▶ [Exercise goal] Each line in the listing below that contains "using" should be returned.

▶ [Stored data]
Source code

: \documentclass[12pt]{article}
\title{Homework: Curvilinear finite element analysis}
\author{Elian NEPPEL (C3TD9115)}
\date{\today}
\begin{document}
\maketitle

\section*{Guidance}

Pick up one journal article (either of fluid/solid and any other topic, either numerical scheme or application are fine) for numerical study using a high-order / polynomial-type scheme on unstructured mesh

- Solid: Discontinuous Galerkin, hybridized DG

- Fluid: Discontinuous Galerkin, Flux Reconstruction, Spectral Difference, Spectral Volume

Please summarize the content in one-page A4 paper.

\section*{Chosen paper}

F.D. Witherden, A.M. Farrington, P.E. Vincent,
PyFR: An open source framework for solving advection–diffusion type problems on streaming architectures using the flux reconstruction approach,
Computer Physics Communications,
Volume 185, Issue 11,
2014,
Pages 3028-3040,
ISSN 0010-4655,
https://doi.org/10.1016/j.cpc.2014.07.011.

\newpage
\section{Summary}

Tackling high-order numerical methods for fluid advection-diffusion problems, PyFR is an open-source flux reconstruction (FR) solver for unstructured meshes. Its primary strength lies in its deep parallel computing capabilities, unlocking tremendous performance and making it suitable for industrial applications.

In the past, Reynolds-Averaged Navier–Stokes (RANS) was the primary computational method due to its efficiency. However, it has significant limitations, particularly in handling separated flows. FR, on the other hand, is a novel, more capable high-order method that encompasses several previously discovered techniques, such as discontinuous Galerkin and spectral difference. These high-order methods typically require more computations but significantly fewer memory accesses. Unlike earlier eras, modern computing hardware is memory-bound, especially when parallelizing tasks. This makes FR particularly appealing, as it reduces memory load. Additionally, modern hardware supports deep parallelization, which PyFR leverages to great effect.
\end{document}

▶ [Solution to this exercise]
Pick up one journal article (either of fluid/solid and any other topic, either numerical scheme or application are fine) for numerical study using a high-order / polynomial-type scheme on unstructured mesh
PyFR: An open source framework for solving advection–diffusion type problems on streaming architectures using the flux reconstruction approach,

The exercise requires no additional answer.